▶ _Your goal_
Copy out each line from the material where the word "Ligatures" is found.

(Task input begins)

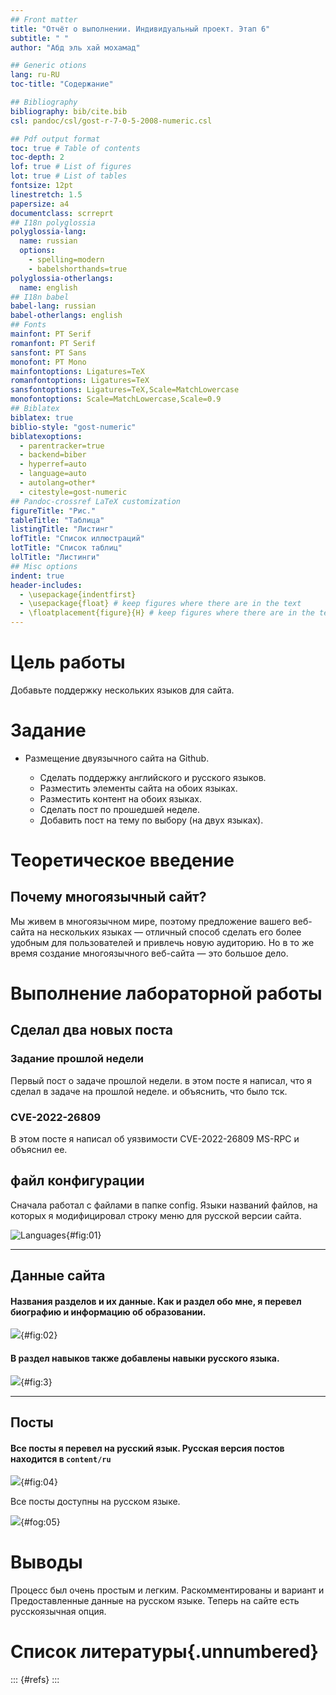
 ```yaml
---
## Front matter
title: "Отчёт о выполнении. Индивидуальный проект. Этап 6"
subtitle: " "
author: "Абд эль хай мохамад"

## Generic otions
lang: ru-RU
toc-title: "Содержание"

## Bibliography
bibliography: bib/cite.bib
csl: pandoc/csl/gost-r-7-0-5-2008-numeric.csl

## Pdf output format
toc: true # Table of contents
toc-depth: 2
lof: true # List of figures
lot: true # List of tables
fontsize: 12pt
linestretch: 1.5
papersize: a4
documentclass: scrreprt
## I18n polyglossia
polyglossia-lang:
  name: russian
  options:
	- spelling=modern
	- babelshorthands=true
polyglossia-otherlangs:
  name: english
## I18n babel
babel-lang: russian
babel-otherlangs: english
## Fonts
mainfont: PT Serif
romanfont: PT Serif
sansfont: PT Sans
monofont: PT Mono
mainfontoptions: Ligatures=TeX
romanfontoptions: Ligatures=TeX
sansfontoptions: Ligatures=TeX,Scale=MatchLowercase
monofontoptions: Scale=MatchLowercase,Scale=0.9
## Biblatex
biblatex: true
biblio-style: "gost-numeric"
biblatexoptions:
  - parentracker=true
  - backend=biber
  - hyperref=auto
  - language=auto
  - autolang=other*
  - citestyle=gost-numeric
## Pandoc-crossref LaTeX customization
figureTitle: "Рис."
tableTitle: "Таблица"
listingTitle: "Листинг"
lofTitle: "Список иллюстраций"
lotTitle: "Список таблиц"
lolTitle: "Листинги"
## Misc options
indent: true
header-includes:
  - \usepackage{indentfirst}
  - \usepackage{float} # keep figures where there are in the text
  - \floatplacement{figure}{H} # keep figures where there are in the text
---
```


# Цель работы

Добавьте поддержку нескольких языков для сайта.

# Задание

- Размещение двуязычного сайта на Github.

    - Сделать поддержку английского и русского языков.
    - Разместить элементы сайта на обоих языках.
    - Разместить контент на обоих языках.
    - Сделать пост по прошедшей неделе.
    - Добавить пост на тему по выбору (на двух языках).


# Теоретическое введение
## Почему многоязычный сайт?
Мы живем в многоязычном мире, поэтому предложение вашего веб-сайта на нескольких языках — отличный способ сделать его более удобным для пользователей и привлечь новую аудиторию. Но в то же время создание многоязычного веб-сайта — это большое дело.

# Выполнение лабораторной работы

## Сделал два новых поста
### Задание прошлой недели

Первый пост о задаче прошлой недели. в этом посте я написал, что я сделал в задаче на прошлой неделе. и объяснить, что было тск.


### CVE-2022-26809
В этом посте я написал об уязвимости CVE-2022-26809 MS-RPC и объяснил ее.

## файл конфигурации
Сначала работал с файлами в папке config. Языки названий файлов, на которых я модифицировал строку меню для русской версии сайта.

![Languages](image/langgg.png){#fig:01}

*** 

## Данные сайта

#### Названия разделов и их данные. Как и раздел обо мне, я перевел биографию и информацию об образовании.

![](image/bio.png){#fig:02}

#### В раздел навыков также добавлены навыки русского языка.

![](image/skill.png){#fig:3}

***

## Посты

#### Все посты я перевел на русский язык. Русская версия постов находится в `content/ru`

![](image/content-ru.png){#fig:04}

Все посты доступны на русском языке.

![](image/post.png){#fog:05}

# Выводы
Процесс был очень простым и легким. Раскомментированы и вариант и Предоставленные данные на русском языке. Теперь на сайте есть русскоязычная опция.

# Список литературы{.unnumbered}

::: {#refs}
:::
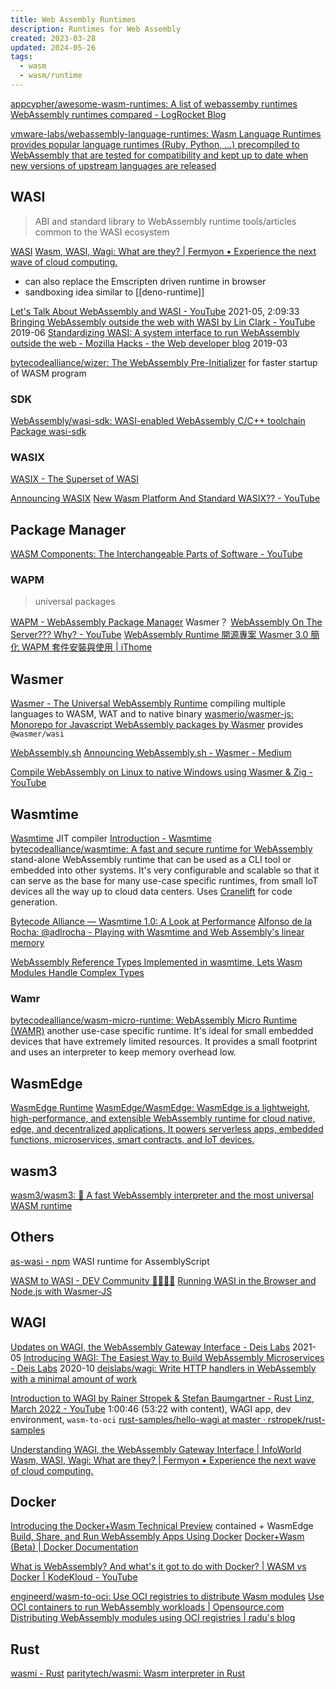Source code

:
 ```yaml
---
title: Web Assembly Runtimes
description: Runtimes for Web Assembly
created: 2023-03-28
updated: 2024-05-26
tags:
  - wasm
  - wasm/runtime
---
```


[appcypher/awesome-wasm-runtimes: A list of webassemby runtimes](https://github.com/appcypher/awesome-wasm-runtimes)
[WebAssembly runtimes compared - LogRocket Blog](https://blog.logrocket.com/webassembly-runtimes-compared/)

[vmware-labs/webassembly-language-runtimes: Wasm Language Runtimes provides popular language runtimes (Ruby, Python, …) precompiled to WebAssembly that are tested for compatibility and kept up to date when new versions of upstream languages are released](https://github.com/vmware-labs/webassembly-language-runtimes/)

## WASI

> ABI and standard library to WebAssembly runtime
> tools/articles common to the WASI ecosystem

[WASI](https://wasi.dev/)
[Wasm, WASI, Wagi: What are they? | Fermyon • Experience the next wave of cloud computing.](https://www.fermyon.com/blog/wasm-wasi-wagi)

- can also replace the Emscripten driven runtime in browser
- sandboxing idea similar to [[deno-runtime]]

[Let's Talk About WebAssembly and WASI - YouTube](https://www.youtube.com/watch?v=2qV-1JhxWeE) 2021-05, 2:09:33
[Bringing WebAssembly outside the web with WASI by Lin Clark - YouTube](https://www.youtube.com/watch?v=fh9WXPu0hw8) 2019-06
[Standardizing WASI: A system interface to run WebAssembly outside the web - Mozilla Hacks - the Web developer blog](https://hacks.mozilla.org/2019/03/standardizing-wasi-a-webassembly-system-interface/) 2019-03

[bytecodealliance/wizer: The WebAssembly Pre-Initializer](https://github.com/bytecodealliance/wizer) for faster startup of WASM program

### SDK

[WebAssembly/wasi-sdk: WASI-enabled WebAssembly C/C++ toolchain](https://github.com/WebAssembly/wasi-sdk)
[Package wasi-sdk](https://github.com/WebAssembly/wasi-sdk/pkgs/container/wasi-sdk)

### WASIX

[WASIX - The Superset of WASI](https://wasix.org/)

[Announcing WASIX](https://wasmer.io/posts/announcing-wasix)
[New Wasm Platform And Standard WASIX?? - YouTube](https://www.youtube.com/watch?v=d94s2z6S130)

## Package Manager

[WASM Components: The Interchangeable Parts of Software - YouTube](https://www.youtube.com/watch?v=ZxEqvtGUGLY)

### WAPM

> universal packages

[WAPM - WebAssembly Package Manager](https://wapm.io/) Wasmer？
[WebAssembly On The Server??? Why? - YouTube](https://www.youtube.com/watch?v=OHmycSgFAUs)
[WebAssembly Runtime 開源專案 Wasmer 3.0 簡化 WAPM 套件安裝與使用 | iThome](https://www.ithome.com.tw/news/154415)

## Wasmer

[Wasmer - The Universal WebAssembly Runtime](https://wasmer.io/) compiling multiple languages to WASM, WAT and to native binary
[wasmerio/wasmer-js: Monorepo for Javascript WebAssembly packages by Wasmer](https://github.com/wasmerio/wasmer-js) provides `@wasmer/wasi`

[WebAssembly.sh](https://webassembly.sh/)
[Announcing WebAssembly.sh - Wasmer - Medium](https://medium.com/wasmer/webassembly-sh-408b010c14db)

[Compile WebAssembly on Linux to native Windows using Wasmer & Zig - YouTube](https://www.youtube.com/watch?v=VbYy2gqjnJI)

## Wasmtime

[Wasmtime](https://wasmtime.dev/) JIT compiler
[Introduction - Wasmtime](https://docs.wasmtime.dev/introduction.html)
[bytecodealliance/wasmtime: A fast and secure runtime for WebAssembly](https://github.com/bytecodealliance/wasmtime)
stand-alone WebAssembly runtime that can be used as a CLI tool or embedded into other systems. It's very configurable and scalable so that it can serve as the base for many use-case specific runtimes, from small IoT devices all the way up to cloud data centers. Uses [Cranelift](https://github.com/bytecodealliance/wasmtime/tree/main/cranelift) for code generation.

[Bytecode Alliance — Wasmtime 1.0: A Look at Performance](https://bytecodealliance.org/articles/wasmtime-10-performance)
[Alfonso de la Rocha: @adlrocha - Playing with Wasmtime and Web Assembly's linear memory](https://adlrocha.substack.com/p/adlrocha-playing-with-wasmtime-and)

[WebAssembly Reference Types Implemented in wasmtime, Lets Wasm Modules Handle Complex Types](https://www.infoq.com/news/2020/09/wasm-reference-types-wasmtime/)

### Wamr

[bytecodealliance/wasm-micro-runtime: WebAssembly Micro Runtime (WAMR)](https://github.com/bytecodealliance/wasm-micro-runtime)
another use-case specific runtime. It's ideal for small embedded devices that have extremely limited resources. It provides a small footprint and uses an interpreter to keep memory overhead low.

## WasmEdge

[WasmEdge Runtime](https://wasmedge.org/)
[WasmEdge/WasmEdge: WasmEdge is a lightweight, high-performance, and extensible WebAssembly runtime for cloud native, edge, and decentralized applications. It powers serverless apps, embedded functions, microservices, smart contracts, and IoT devices.](https://github.com/WasmEdge/WasmEdge)

## wasm3

[wasm3/wasm3: 🚀 A fast WebAssembly interpreter and the most universal WASM runtime](https://github.com/wasm3/wasm3)

## Others

[as-wasi - npm](https://www.npmjs.com/package/as-wasi) WASI runtime for AssemblyScript

[WASM to WASI - DEV Community 👩‍💻👨‍💻](https://dev.to/jeikabu/wasm-to-wasi-5866)
[Running WASI in the Browser and Node.js with Wasmer-JS](https://www.infoq.com/news/2019/10/wasmer-js-wasi-wasm-browser/)

## WAGI

[Updates on WAGI, the WebAssembly Gateway Interface - Deis Labs](https://deislabs.io/posts/wagi-updates/) 2021-05
[Introducing WAGI: The Easiest Way to Build WebAssembly Microservices - Deis Labs](https://deislabs.io/posts/introducing-wagi-easiest-way-to-build-webassembly-microservices/) 2020-10
[deislabs/wagi: Write HTTP handlers in WebAssembly with a minimal amount of work](https://github.com/deislabs/wagi)

[Introduction to WAGI by Rainer Stropek & Stefan Baumgartner - Rust Linz, March 2022 - YouTube](https://www.youtube.com/watch?v=9NDwHBjLlhQ) 1:00:46 (53:22 with content), WAGI app, dev environment, `wasm-to-oci`
[rust-samples/hello-wagi at master · rstropek/rust-samples](https://github.com/rstropek/rust-samples/tree/master/hello-wagi)

[Understanding WAGI, the WebAssembly Gateway Interface | InfoWorld](https://www.infoworld.com/article/3632865/understanding-wagi-the-webassembly-gateway-interface.html)
[Wasm, WASI, Wagi: What are they? | Fermyon • Experience the next wave of cloud computing.](https://www.fermyon.com/blog/wasm-wasi-wagi)

## Docker

[Introducing the Docker+Wasm Technical Preview](https://www.docker.com/blog/docker-wasm-technical-preview/)
contained + WasmEdge
[Build, Share, and Run WebAssembly Apps Using Docker](https://www.docker.com/blog/build-share-run-webassembly-apps-docker/)
[Docker+Wasm (Beta) | Docker Documentation](https://docs.docker.com/desktop/wasm/)

[What is WebAssembly? And what's it got to do with Docker? | WASM vs Docker | KodeKloud - YouTube](https://www.youtube.com/watch?v=7553XZ0T6pM)

[engineerd/wasm-to-oci: Use OCI registries to distribute Wasm modules](https://github.com/engineerd/wasm-to-oci)
[Use OCI containers to run WebAssembly workloads | Opensource.com](https://opensource.com/article/22/10/wasm-containers)
[Distributing WebAssembly modules using OCI registries | radu's blog](https://radu-matei.com/blog/wasm-to-oci/)

## Rust

[wasmi - Rust](https://paritytech.github.io/wasmi/wasmi/index.html)
[paritytech/wasmi: Wasm interpreter in Rust](https://github.com/paritytech/wasmi)
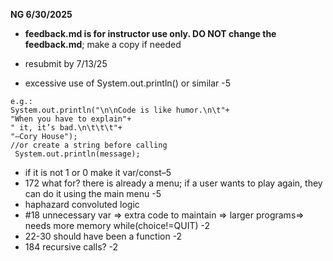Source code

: **NG 6/30/2025** 
*  **feedback.md is for instructor use only. DO NOT change the feedback.md**; make a copy if needed
* resubmit by 7/13/25

* excessive use of System.out.println() or similar -5 
```text
e.g.: 
System.out.println("\n\nCode is like humor.\n\t"+ 
"When you have to explain"+ 
" it, it’s bad.\n\t\t\t"+ 
"–Cory House");  
//or create a string before calling
 System.out.println(message);

```
*  if it is not 1 or 0 make it var/const–5 
*  172 what for? there is already a menu; if a user wants to play again, they can do it using the main menu  -5
* haphazard convoluted logic
* #18 unnecessary var  => extra code to maintain => larger programs=> needs more memory while(choice!=QUIT) -2
* 22-30  should have been a function -2
* 184 recursive calls? -2

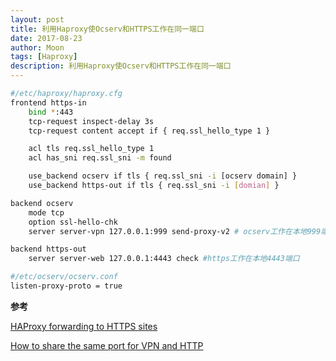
 ```yaml
---
layout: post
title: 利用Haproxy使Ocserv和HTTPS工作在同一端口
date: 2017-08-23
author: Moon
tags: [Haproxy]
description: 利用Haproxy使Ocserv和HTTPS工作在同一端口
---
```


```bash
#/etc/haproxy/haproxy.cfg
frontend https-in
    bind *:443
    tcp-request inspect-delay 3s
    tcp-request content accept if { req.ssl_hello_type 1 }

    acl tls req.ssl_hello_type 1
    acl has_sni req.ssl_sni -m found

    use_backend ocserv if tls { req.ssl_sni -i [ocserv domain] }
    use_backend https-out if tls { req.ssl_sni -i [domian] }

backend ocserv
    mode tcp
    option ssl-hello-chk
    server server-vpn 127.0.0.1:999 send-proxy-v2 # ocserv工作在本地999端口

backend https-out
    server server-web 127.0.0.1:4443 check #https工作在本地4443端口

```

```bash
#/etc/ocserv/ocserv.conf
listen-proxy-proto = true
```

**参考**

[HAProxy forwarding to HTTPS sites](https://community.letsencrypt.org/t/haproxy-forwarding-to-https-sites/19695/2)

[How to share the same port for VPN and HTTP](http://ocserv.gitlab.io/www/recipes-ocserv-multihost.html)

(Task input ends)

▶ _Written response_
mainfontoptions: Ligatures=TeX
romanfontoptions: Ligatures=TeX
sansfontoptions: Ligatures=TeX,Scale=MatchLowercase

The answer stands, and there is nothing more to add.